**Exercise**
Below is a listing from which only part is wanted; return exactly the lines from the one with "## AppToolbarButtonDescriptor" up to and including the one with "Open the dropdown for the app toolbar button".

-- Opening Marker --

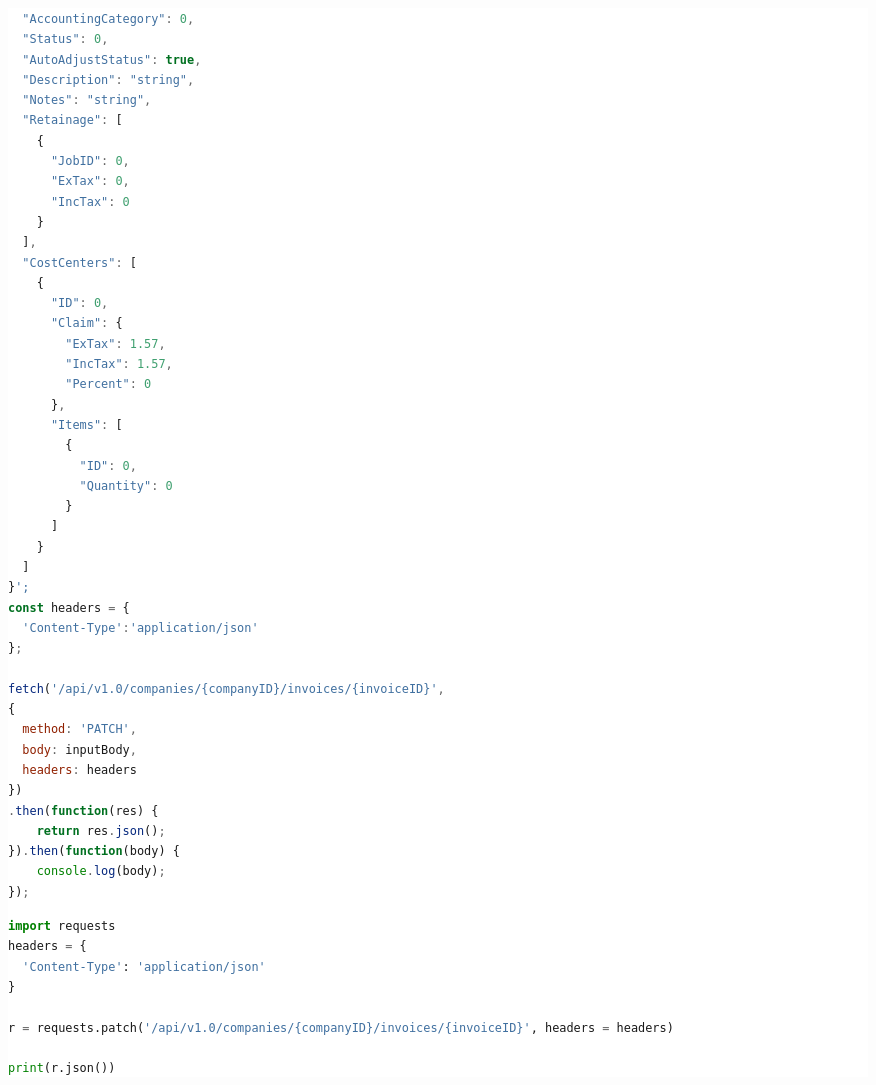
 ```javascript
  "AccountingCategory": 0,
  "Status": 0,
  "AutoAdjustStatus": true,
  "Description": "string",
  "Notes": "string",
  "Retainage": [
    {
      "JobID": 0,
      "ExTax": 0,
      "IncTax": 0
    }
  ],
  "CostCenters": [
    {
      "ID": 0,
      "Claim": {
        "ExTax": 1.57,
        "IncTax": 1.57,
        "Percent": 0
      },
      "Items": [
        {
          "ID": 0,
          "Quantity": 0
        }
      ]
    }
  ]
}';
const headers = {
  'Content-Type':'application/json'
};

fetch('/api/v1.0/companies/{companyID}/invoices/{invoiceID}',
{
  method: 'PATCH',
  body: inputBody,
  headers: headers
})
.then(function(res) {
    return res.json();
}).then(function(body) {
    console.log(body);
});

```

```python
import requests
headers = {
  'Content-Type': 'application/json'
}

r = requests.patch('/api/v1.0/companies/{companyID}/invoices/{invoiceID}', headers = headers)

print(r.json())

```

-- Closing Marker --
-- Opening Marker --

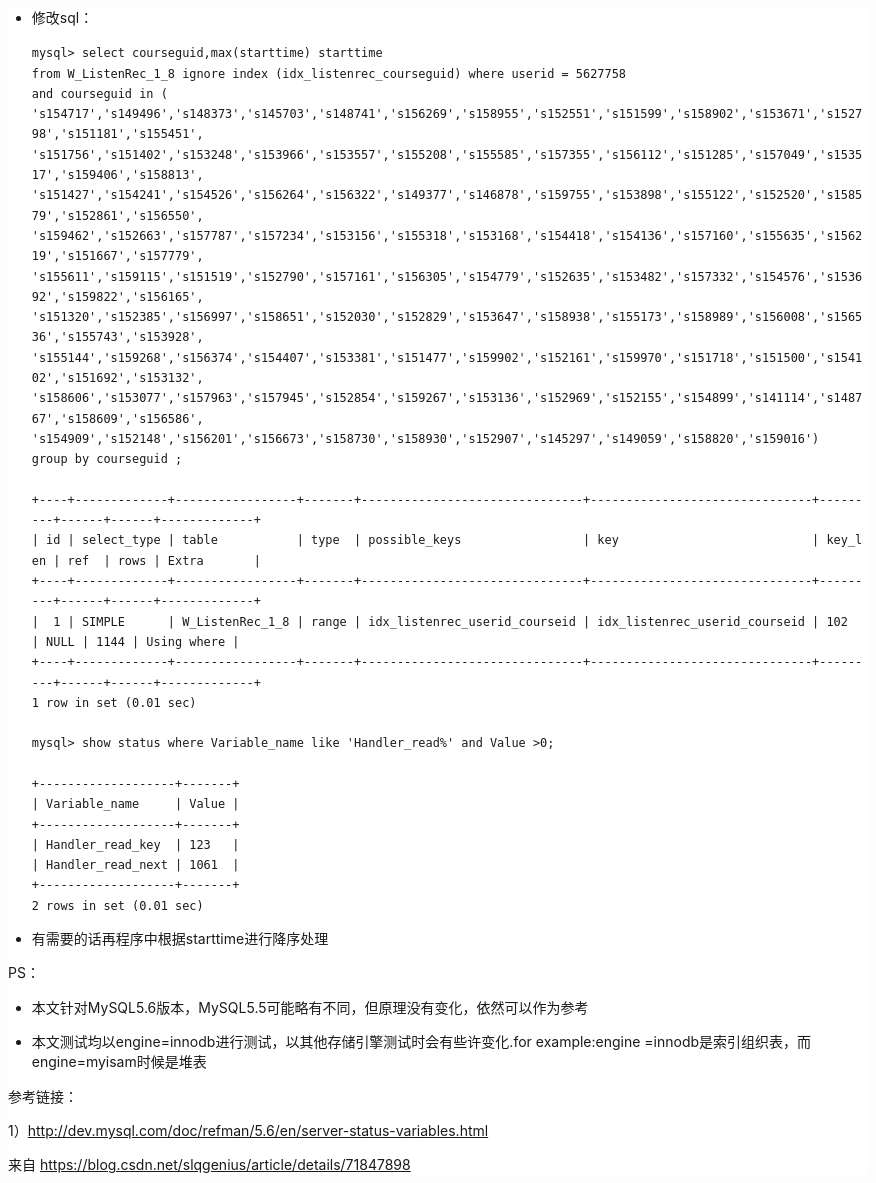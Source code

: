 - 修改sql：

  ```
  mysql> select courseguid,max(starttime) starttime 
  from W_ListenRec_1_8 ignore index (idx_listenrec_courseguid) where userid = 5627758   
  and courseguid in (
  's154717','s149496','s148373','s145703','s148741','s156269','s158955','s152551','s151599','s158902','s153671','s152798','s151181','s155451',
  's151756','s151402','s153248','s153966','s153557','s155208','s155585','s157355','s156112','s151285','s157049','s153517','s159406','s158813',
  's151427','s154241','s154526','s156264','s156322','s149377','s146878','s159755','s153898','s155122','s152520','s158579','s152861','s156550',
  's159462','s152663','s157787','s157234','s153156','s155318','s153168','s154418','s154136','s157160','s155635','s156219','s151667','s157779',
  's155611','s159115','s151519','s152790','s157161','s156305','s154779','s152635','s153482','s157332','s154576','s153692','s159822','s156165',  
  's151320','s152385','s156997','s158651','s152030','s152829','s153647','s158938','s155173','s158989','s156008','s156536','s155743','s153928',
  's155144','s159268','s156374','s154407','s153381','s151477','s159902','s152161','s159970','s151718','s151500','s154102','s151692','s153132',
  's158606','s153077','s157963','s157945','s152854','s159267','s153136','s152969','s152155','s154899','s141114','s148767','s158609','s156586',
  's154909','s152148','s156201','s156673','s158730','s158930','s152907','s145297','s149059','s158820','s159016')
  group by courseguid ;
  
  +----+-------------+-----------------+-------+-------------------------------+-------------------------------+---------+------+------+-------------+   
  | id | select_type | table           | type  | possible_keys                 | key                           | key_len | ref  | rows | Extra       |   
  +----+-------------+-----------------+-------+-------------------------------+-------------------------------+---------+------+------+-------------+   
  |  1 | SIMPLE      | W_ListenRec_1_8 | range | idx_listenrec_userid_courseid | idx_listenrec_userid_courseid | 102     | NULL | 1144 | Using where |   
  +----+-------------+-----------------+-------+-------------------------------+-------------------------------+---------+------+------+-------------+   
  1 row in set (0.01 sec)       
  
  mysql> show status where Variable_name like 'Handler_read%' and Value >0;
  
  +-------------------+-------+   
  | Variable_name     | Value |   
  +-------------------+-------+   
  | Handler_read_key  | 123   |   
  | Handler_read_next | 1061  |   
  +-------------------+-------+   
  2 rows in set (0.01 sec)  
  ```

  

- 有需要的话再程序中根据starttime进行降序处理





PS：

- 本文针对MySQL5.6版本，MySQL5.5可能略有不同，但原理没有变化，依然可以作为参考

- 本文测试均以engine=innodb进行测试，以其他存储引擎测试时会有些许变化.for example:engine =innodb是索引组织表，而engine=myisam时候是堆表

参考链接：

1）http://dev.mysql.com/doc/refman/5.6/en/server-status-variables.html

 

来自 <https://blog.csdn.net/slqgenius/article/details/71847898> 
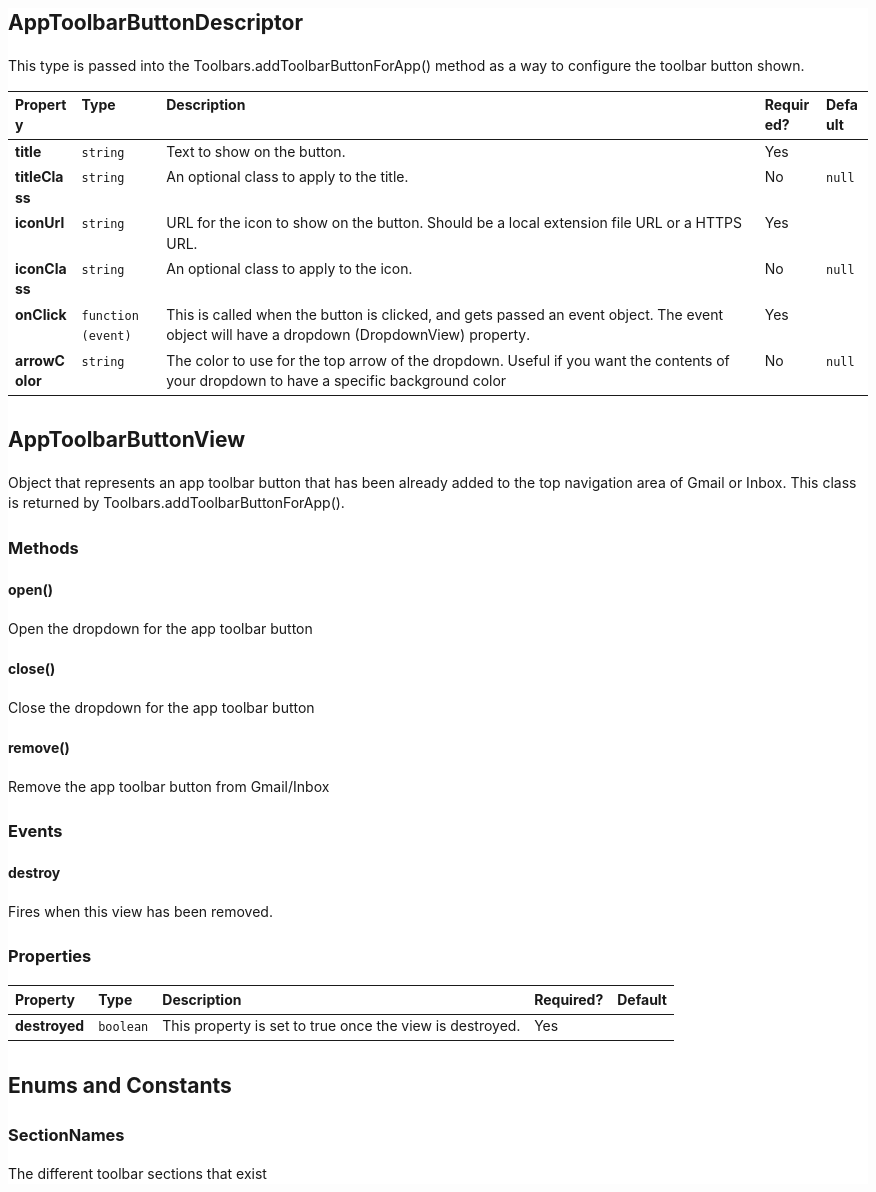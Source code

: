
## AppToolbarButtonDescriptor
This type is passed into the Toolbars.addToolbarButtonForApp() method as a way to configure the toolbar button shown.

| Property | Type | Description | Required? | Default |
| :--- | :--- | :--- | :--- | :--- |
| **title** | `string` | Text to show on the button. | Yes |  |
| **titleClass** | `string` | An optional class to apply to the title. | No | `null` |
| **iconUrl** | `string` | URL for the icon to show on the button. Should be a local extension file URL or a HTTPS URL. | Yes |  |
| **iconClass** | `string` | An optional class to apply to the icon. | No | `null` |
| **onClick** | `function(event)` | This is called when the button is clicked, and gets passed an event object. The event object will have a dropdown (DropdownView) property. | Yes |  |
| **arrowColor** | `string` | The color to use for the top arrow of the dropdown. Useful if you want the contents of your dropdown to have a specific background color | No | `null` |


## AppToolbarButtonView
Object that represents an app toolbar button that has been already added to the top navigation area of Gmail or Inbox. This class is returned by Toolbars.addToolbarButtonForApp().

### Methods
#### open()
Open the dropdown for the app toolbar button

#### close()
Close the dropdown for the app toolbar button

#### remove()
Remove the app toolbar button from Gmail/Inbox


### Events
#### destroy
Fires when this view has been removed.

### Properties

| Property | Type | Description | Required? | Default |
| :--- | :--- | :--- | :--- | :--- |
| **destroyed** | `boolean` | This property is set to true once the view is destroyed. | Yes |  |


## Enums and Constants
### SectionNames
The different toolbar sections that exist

-- Closing Marker --
-- Opening Marker --

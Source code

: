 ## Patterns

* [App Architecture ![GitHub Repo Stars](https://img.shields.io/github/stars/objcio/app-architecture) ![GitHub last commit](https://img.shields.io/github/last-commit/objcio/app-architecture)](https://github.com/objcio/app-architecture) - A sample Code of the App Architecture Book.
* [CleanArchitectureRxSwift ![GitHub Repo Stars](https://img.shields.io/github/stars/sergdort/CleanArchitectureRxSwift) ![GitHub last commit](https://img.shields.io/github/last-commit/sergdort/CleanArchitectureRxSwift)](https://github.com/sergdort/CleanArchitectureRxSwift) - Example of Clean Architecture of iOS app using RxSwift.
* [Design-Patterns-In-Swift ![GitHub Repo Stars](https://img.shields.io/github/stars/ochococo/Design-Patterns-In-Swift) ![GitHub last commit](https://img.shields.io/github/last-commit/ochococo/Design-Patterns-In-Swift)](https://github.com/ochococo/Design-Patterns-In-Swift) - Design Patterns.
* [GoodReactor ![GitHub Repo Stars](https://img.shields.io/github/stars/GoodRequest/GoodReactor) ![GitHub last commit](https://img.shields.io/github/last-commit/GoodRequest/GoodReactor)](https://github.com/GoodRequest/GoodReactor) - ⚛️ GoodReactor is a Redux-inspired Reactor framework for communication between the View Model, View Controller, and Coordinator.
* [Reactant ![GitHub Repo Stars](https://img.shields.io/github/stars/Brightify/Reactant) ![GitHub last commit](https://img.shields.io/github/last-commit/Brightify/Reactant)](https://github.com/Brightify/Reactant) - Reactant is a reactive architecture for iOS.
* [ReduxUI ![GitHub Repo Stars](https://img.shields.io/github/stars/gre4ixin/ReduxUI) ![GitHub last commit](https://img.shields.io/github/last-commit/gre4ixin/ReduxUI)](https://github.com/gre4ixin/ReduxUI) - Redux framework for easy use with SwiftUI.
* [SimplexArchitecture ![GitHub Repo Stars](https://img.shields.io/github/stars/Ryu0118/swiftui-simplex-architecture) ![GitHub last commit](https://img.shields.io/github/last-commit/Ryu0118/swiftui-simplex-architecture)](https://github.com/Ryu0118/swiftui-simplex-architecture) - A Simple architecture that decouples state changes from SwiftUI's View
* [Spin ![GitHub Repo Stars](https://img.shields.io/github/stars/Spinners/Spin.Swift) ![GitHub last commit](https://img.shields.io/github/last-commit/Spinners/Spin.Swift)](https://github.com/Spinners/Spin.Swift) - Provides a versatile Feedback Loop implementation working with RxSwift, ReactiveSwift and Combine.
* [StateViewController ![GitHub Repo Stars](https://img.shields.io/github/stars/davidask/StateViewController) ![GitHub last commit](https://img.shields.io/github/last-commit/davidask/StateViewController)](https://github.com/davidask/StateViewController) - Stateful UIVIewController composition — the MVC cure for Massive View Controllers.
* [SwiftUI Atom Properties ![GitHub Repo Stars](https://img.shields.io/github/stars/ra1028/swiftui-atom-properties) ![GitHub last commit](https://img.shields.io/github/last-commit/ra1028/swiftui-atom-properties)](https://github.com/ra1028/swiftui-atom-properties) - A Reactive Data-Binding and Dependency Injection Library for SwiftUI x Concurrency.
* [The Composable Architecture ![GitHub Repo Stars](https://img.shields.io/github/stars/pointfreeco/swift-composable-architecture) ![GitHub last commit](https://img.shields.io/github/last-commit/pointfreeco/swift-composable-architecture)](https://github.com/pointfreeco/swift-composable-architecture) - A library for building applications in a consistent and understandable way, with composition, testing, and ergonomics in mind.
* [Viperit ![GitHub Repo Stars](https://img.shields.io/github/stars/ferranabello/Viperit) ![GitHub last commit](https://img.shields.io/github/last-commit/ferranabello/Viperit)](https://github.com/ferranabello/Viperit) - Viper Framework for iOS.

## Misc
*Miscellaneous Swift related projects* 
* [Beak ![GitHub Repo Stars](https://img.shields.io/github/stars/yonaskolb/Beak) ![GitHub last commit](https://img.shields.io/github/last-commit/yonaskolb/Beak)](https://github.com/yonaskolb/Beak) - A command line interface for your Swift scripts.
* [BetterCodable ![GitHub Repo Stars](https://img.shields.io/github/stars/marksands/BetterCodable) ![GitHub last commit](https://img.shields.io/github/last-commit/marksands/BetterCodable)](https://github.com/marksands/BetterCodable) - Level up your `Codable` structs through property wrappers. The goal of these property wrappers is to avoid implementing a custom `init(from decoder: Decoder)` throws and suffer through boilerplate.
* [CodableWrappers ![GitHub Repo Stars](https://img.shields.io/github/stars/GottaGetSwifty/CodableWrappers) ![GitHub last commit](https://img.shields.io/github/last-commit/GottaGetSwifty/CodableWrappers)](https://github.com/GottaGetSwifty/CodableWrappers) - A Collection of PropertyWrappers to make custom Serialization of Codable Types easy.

-- Closing Marker --

**Response to this task**
## AppToolbarButtonDescriptor
This type is passed into the Toolbars.addToolbarButtonForApp() method as a way to configure the toolbar button shown.

| Property | Type | Description | Required? | Default |
| :--- | :--- | :--- | :--- | :--- |
| **title** | `string` | Text to show on the button. | Yes |  |
| **titleClass** | `string` | An optional class to apply to the title. | No | `null` |
| **iconUrl** | `string` | URL for the icon to show on the button. Should be a local extension file URL or a HTTPS URL. | Yes |  |
| **iconClass** | `string` | An optional class to apply to the icon. | No | `null` |
| **onClick** | `function(event)` | This is called when the button is clicked, and gets passed an event object. The event object will have a dropdown (DropdownView) property. | Yes |  |
| **arrowColor** | `string` | The color to use for the top arrow of the dropdown. Useful if you want the contents of your dropdown to have a specific background color | No | `null` |


## AppToolbarButtonView
Object that represents an app toolbar button that has been already added to the top navigation area of Gmail or Inbox. This class is returned by Toolbars.addToolbarButtonForApp().

### Methods
#### open()
Open the dropdown for the app toolbar button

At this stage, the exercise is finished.